Городком Рэш назвал поселение сотрудников проекта по освоению Флокара. Озарённый янтарными вечерними лучами, он состоял из типовых корпусов, невысоких белых параллелепипедов с окнами, внешне похожих на заводские цеха, с одинаковыми забетонированными улочками. Располагался он в одном из оазисов, и со всех сторон его окружали деревья наподобие пальм и акаций. Флаер Рэш поставил на крытую стоянку, окружённую стенами корпусов-параллелепипедов, и они с Джимом прошли по бетонной улочке к одному из ближайших из них.
Внутри корпуса оказалось неожиданно уютно и чисто, как в гостинице среднего уровня: в главном холле на первом этаже зеленели декоративные растения и радовали глаз цветочные клумбы, бурлил пузырьками большой подсвеченный аквариум с яркими рыбами. Жилые помещения располагались по периметру здания, образуя колодцеобразное пространство посередине, и снизу, подняв голову, можно было увидеть все этажи, которых было восемь. Крыша над этим «колодцем» пропускала свет, а попасть на этажи можно было на любом из пяти лифтов-платформ. Была и лестница, соединявшая все этажи.
Они поднялись на платформе на пятый этаж. По дороге Рэш неоднократно кому-то говорил «привет», кто-то махал ему: на площадках этажей, несмотря на поздний вечер, было довольно оживлённо.

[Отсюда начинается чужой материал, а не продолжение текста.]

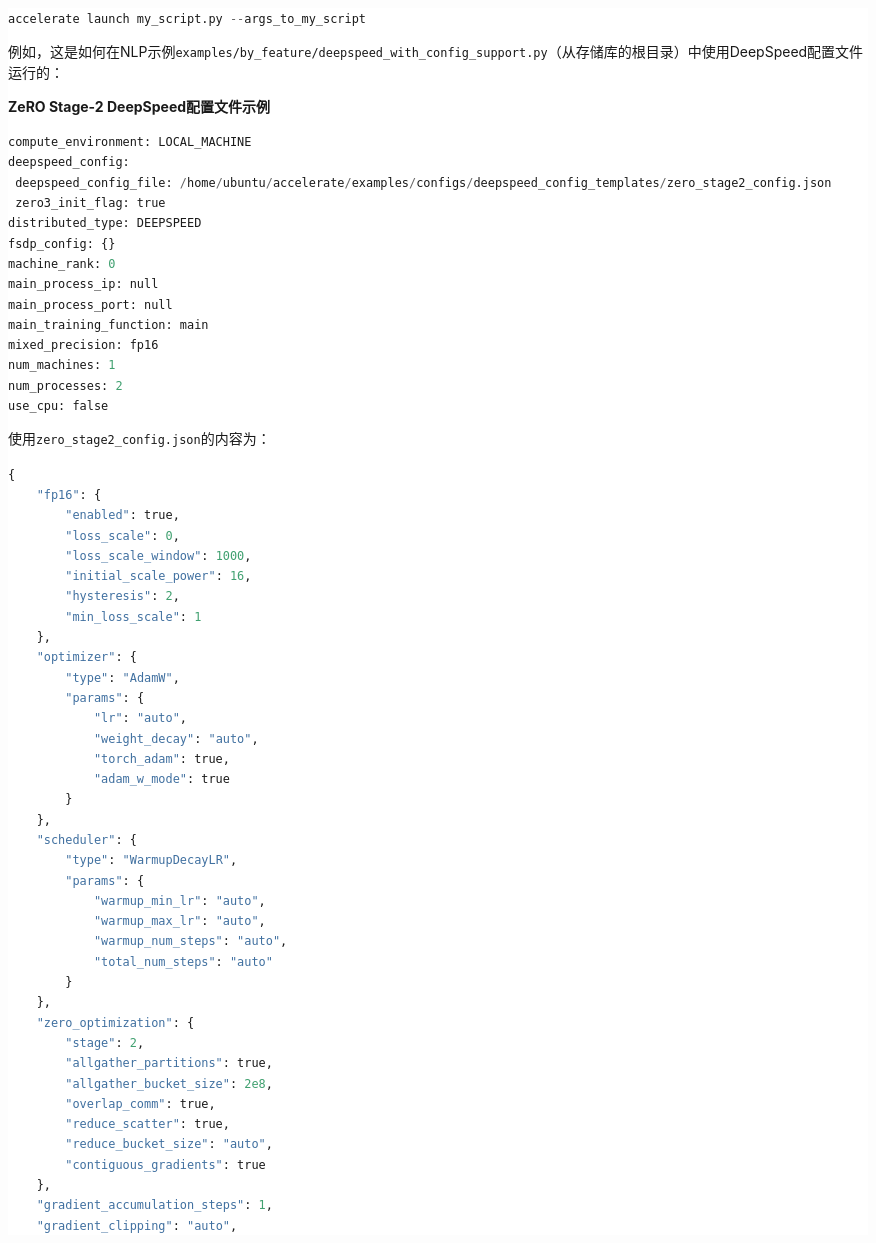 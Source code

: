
 ```py
accelerate launch my_script.py --args_to_my_script
```

例如，这是如何在NLP示例`examples/by_feature/deepspeed_with_config_support.py`（从存储库的根目录）中使用DeepSpeed配置文件运行的：

**ZeRO Stage-2 DeepSpeed配置文件示例**

```py
compute_environment: LOCAL_MACHINE
deepspeed_config:
 deepspeed_config_file: /home/ubuntu/accelerate/examples/configs/deepspeed_config_templates/zero_stage2_config.json
 zero3_init_flag: true
distributed_type: DEEPSPEED
fsdp_config: {}
machine_rank: 0
main_process_ip: null
main_process_port: null
main_training_function: main
mixed_precision: fp16
num_machines: 1
num_processes: 2
use_cpu: false
```

使用`zero_stage2_config.json`的内容为：

```py
{
    "fp16": {
        "enabled": true,
        "loss_scale": 0,
        "loss_scale_window": 1000,
        "initial_scale_power": 16,
        "hysteresis": 2,
        "min_loss_scale": 1
    },
    "optimizer": {
        "type": "AdamW",
        "params": {
            "lr": "auto",
            "weight_decay": "auto",
            "torch_adam": true,
            "adam_w_mode": true
        }
    },
    "scheduler": {
        "type": "WarmupDecayLR",
        "params": {
            "warmup_min_lr": "auto",
            "warmup_max_lr": "auto",
            "warmup_num_steps": "auto",
            "total_num_steps": "auto"
        }
    },
    "zero_optimization": {
        "stage": 2,
        "allgather_partitions": true,
        "allgather_bucket_size": 2e8,
        "overlap_comm": true,
        "reduce_scatter": true,
        "reduce_bucket_size": "auto",
        "contiguous_gradients": true
    },
    "gradient_accumulation_steps": 1,
    "gradient_clipping": "auto",
``` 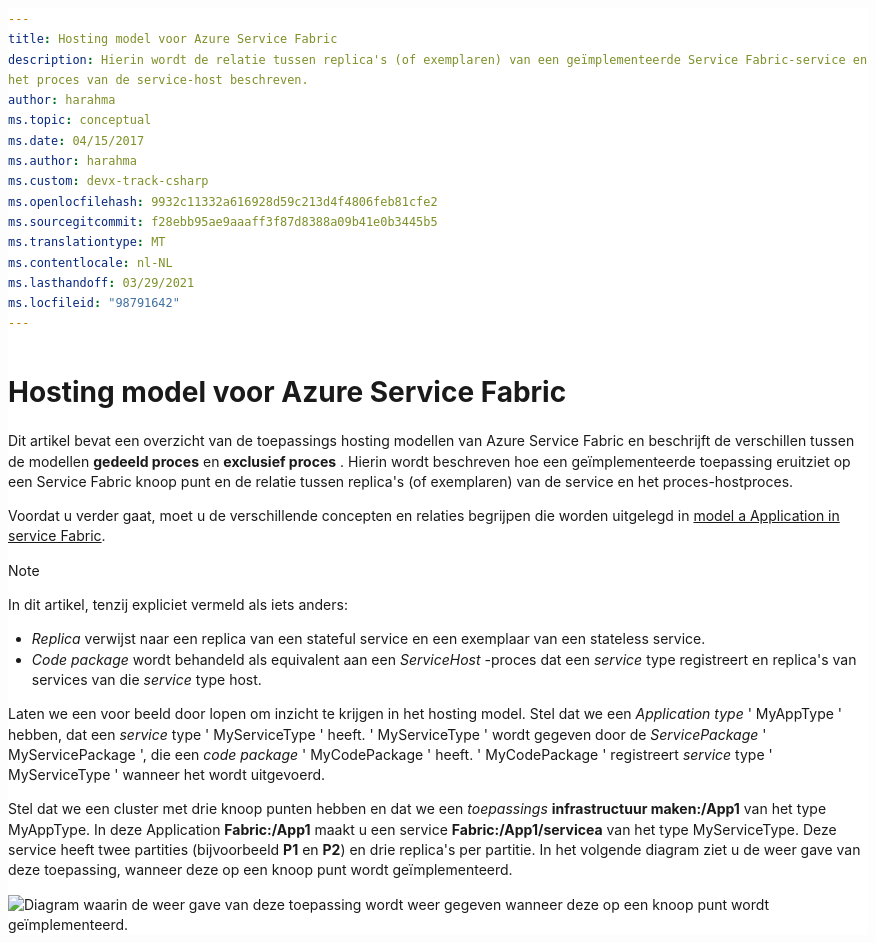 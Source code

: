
 ```yaml
---
title: Hosting model voor Azure Service Fabric
description: Hierin wordt de relatie tussen replica's (of exemplaren) van een geïmplementeerde Service Fabric-service en het proces van de service-host beschreven.
author: harahma
ms.topic: conceptual
ms.date: 04/15/2017
ms.author: harahma
ms.custom: devx-track-csharp
ms.openlocfilehash: 9932c11332a616928d59c213d4f4806feb81cfe2
ms.sourcegitcommit: f28ebb95ae9aaaff3f87d8388a09b41e0b3445b5
ms.translationtype: MT
ms.contentlocale: nl-NL
ms.lasthandoff: 03/29/2021
ms.locfileid: "98791642"
---
```

# <a name="azure-service-fabric-hosting-model"></a>Hosting model voor Azure Service Fabric
Dit artikel bevat een overzicht van de toepassings hosting modellen van Azure Service Fabric en beschrijft de verschillen tussen de modellen **gedeeld proces** en **exclusief proces** . Hierin wordt beschreven hoe een geïmplementeerde toepassing eruitziet op een Service Fabric knoop punt en de relatie tussen replica's (of exemplaren) van de service en het proces-hostproces.

Voordat u verder gaat, moet u de verschillende concepten en relaties begrijpen die worden uitgelegd in [model a Application in service Fabric][a1]. 

> [!NOTE]
> In dit artikel, tenzij expliciet vermeld als iets anders:
>
> - *Replica* verwijst naar een replica van een stateful service en een exemplaar van een stateless service.
> - *Code package* wordt behandeld als equivalent aan een *ServiceHost* -proces dat een *service* type registreert en replica's van services van die *service* type host.
>

Laten we een voor beeld door lopen om inzicht te krijgen in het hosting model. Stel dat we een *Application type* ' MyAppType ' hebben, dat een *service* type ' MyServiceType ' heeft. ' MyServiceType ' wordt gegeven door de *ServicePackage* ' MyServicePackage ', die een *code package* ' MyCodePackage ' heeft. ' MyCodePackage ' registreert *service* type ' MyServiceType ' wanneer het wordt uitgevoerd.

Stel dat we een cluster met drie knoop punten hebben en dat we een *toepassings* **infrastructuur maken:/App1** van het type MyAppType. In deze Application **Fabric:/App1** maakt u een service **Fabric:/App1/servicea** van het type MyServiceType. Deze service heeft twee partities (bijvoorbeeld **P1** en **P2**) en drie replica's per partitie. In het volgende diagram ziet u de weer gave van deze toepassing, wanneer deze op een knoop punt wordt geïmplementeerd.


![Diagram waarin de weer gave van deze toepassing wordt weer gegeven wanneer deze op een knoop punt wordt geïmplementeerd.][node-view-one]


[node-view-one]: ./media/service-fabric-hosting-model/node-view-one.png
[node-view-two]: ./media/service-fabric-hosting-model/node-view-two.png
[node-view-three]: ./media/service-fabric-hosting-model/node-view-three.png
[node-view-four]: ./media/service-fabric-hosting-model/node-view-four.png
[node-view-five]: ./media/service-fabric-hosting-model/node-view-five.png
[node-view-six]: ./media/service-fabric-hosting-model/node-view-six.png
[a1]: service-fabric-application-model.md
[a2]: service-fabric-guest-executables-introduction.md
[a3]: service-fabric-containers-overview.md
[a4]: service-fabric-package-apps.md
[a5]: service-fabric-deploy-remove-applications.md
[r1]: /rest/api/servicefabric/sfclient-api-createservice
[c1]: /dotnet/api/system.fabric.fabricclient.servicemanagementclient.createserviceasync
[c2]: /dotnet/api/system.fabric.description.statelessservicedescription.instancecount
[p1]: /powershell/module/servicefabric/new-servicefabricservice
[p2]: /powershell/module/servicefabric/get-servicefabricservicedescription
[p3]: /powershell/module/servicefabric/get-servicefabricdeployedservicepackage
[p4]: /powershell/module/servicefabric/send-servicefabricdeployedservicepackagehealthreport
[p5]: /powershell/module/servicefabric/restart-servicefabricdeployedcodepackage
[p6]: /powershell/module/servicefabric/get-servicefabricdeployedservicetype
[p7]: /powershell/module/servicefabric/get-servicefabricdeployedreplica
[p8]: /powershell/module/servicefabric/get-servicefabricdeployedcodepackage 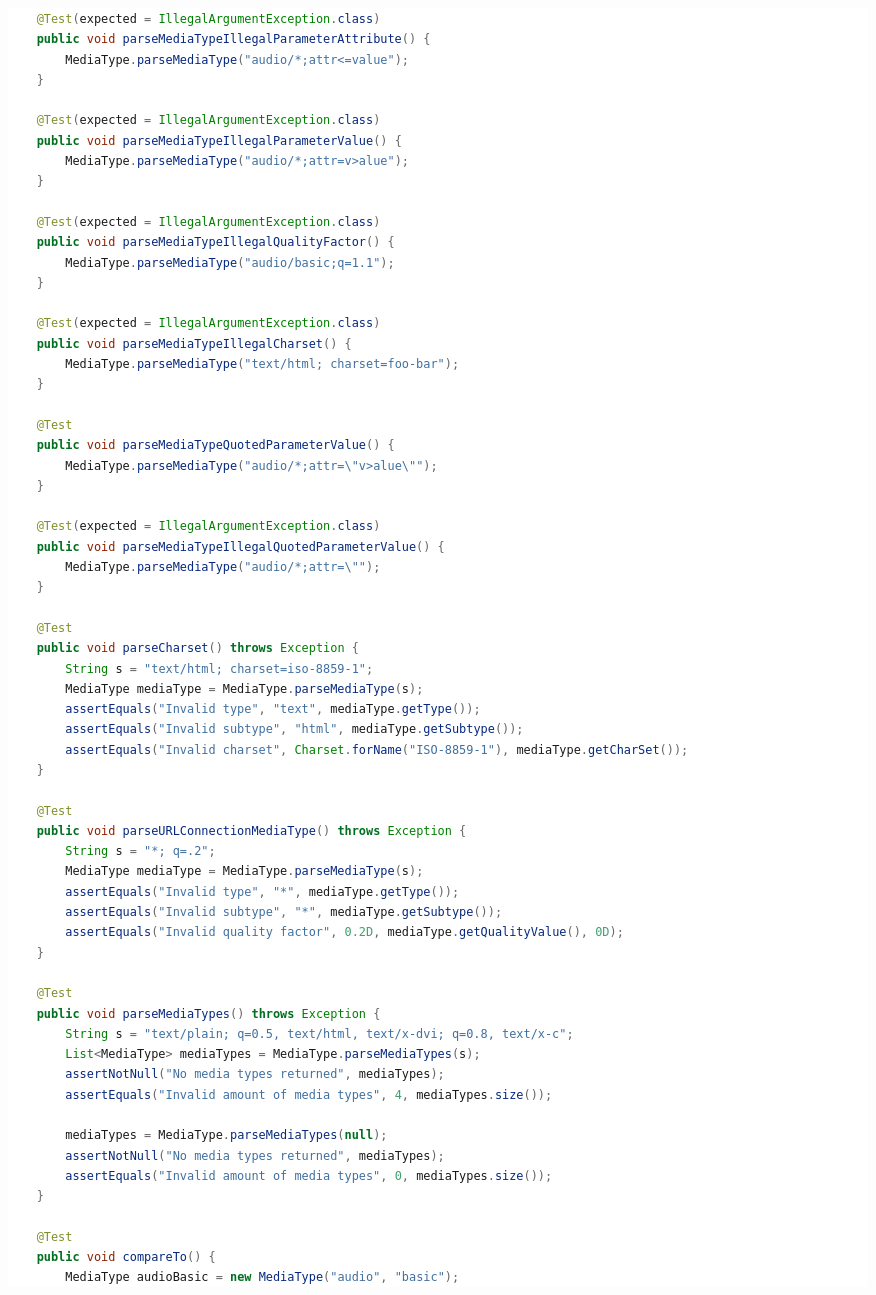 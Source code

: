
 ```java
	@Test(expected = IllegalArgumentException.class)
	public void parseMediaTypeIllegalParameterAttribute() {
		MediaType.parseMediaType("audio/*;attr<=value");
	}

	@Test(expected = IllegalArgumentException.class)
	public void parseMediaTypeIllegalParameterValue() {
		MediaType.parseMediaType("audio/*;attr=v>alue");
	}

	@Test(expected = IllegalArgumentException.class)
	public void parseMediaTypeIllegalQualityFactor() {
		MediaType.parseMediaType("audio/basic;q=1.1");
	}

	@Test(expected = IllegalArgumentException.class)
	public void parseMediaTypeIllegalCharset() {
		MediaType.parseMediaType("text/html; charset=foo-bar");
	}

	@Test
	public void parseMediaTypeQuotedParameterValue() {
		MediaType.parseMediaType("audio/*;attr=\"v>alue\"");
	}

	@Test(expected = IllegalArgumentException.class)
	public void parseMediaTypeIllegalQuotedParameterValue() {
		MediaType.parseMediaType("audio/*;attr=\"");
	}

	@Test
	public void parseCharset() throws Exception {
		String s = "text/html; charset=iso-8859-1";
		MediaType mediaType = MediaType.parseMediaType(s);
		assertEquals("Invalid type", "text", mediaType.getType());
		assertEquals("Invalid subtype", "html", mediaType.getSubtype());
		assertEquals("Invalid charset", Charset.forName("ISO-8859-1"), mediaType.getCharSet());
	}

	@Test
	public void parseURLConnectionMediaType() throws Exception {
		String s = "*; q=.2";
		MediaType mediaType = MediaType.parseMediaType(s);
		assertEquals("Invalid type", "*", mediaType.getType());
		assertEquals("Invalid subtype", "*", mediaType.getSubtype());
		assertEquals("Invalid quality factor", 0.2D, mediaType.getQualityValue(), 0D);
	}

	@Test
	public void parseMediaTypes() throws Exception {
		String s = "text/plain; q=0.5, text/html, text/x-dvi; q=0.8, text/x-c";
		List<MediaType> mediaTypes = MediaType.parseMediaTypes(s);
		assertNotNull("No media types returned", mediaTypes);
		assertEquals("Invalid amount of media types", 4, mediaTypes.size());

		mediaTypes = MediaType.parseMediaTypes(null);
		assertNotNull("No media types returned", mediaTypes);
		assertEquals("Invalid amount of media types", 0, mediaTypes.size());
	}

	@Test
	public void compareTo() {
		MediaType audioBasic = new MediaType("audio", "basic");
```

— Мы тут живём дружно, — сказал Рэш.
Платформа остановилась, и они вышли на площадку пятого этажа. У стен, между дверями комнат, в кадках зеленели маленькие деревца с пирамидальными кронами, а перед каждой дверью лежал коврик. Рэш, вытерев ноги о коврик перед одной из дверей, открыл её и сказал Джиму:
— Проходи… Не стесняйся.
Джим вошёл в жилище Рэша. Комната была невелика, со светло-сиреневыми оштукатуренными стенами, фиолетовым ковровым покрытием на полу и длинной трубкой светильника над дверью. В фиолетовой стенной нише стояла неширокая надувная кровать и тумбочка с лампой, в углу — круглый столик с креслом, но взгляд Джима сразу притянула к себе хорошенькая бело-голубая детская кроватка с подвешенными над ней игрушками. Рядом с ней на кушетке сидел коротко остриженный бледный юноша в светло-сером закрытом костюме со стоячим воротником и в серебристых сапогах. На руках юноша держал пухленького, круглощёкого малыша, который сладко спал у его груди. Завидев Рэша, юноша вскинул остренькое лицо с большими водянисто-голубыми глазами и сказал шёпотом:
— Он опять не хотел спать в кроватке. Спит только на руках, а стоит положить его — тут же плачет.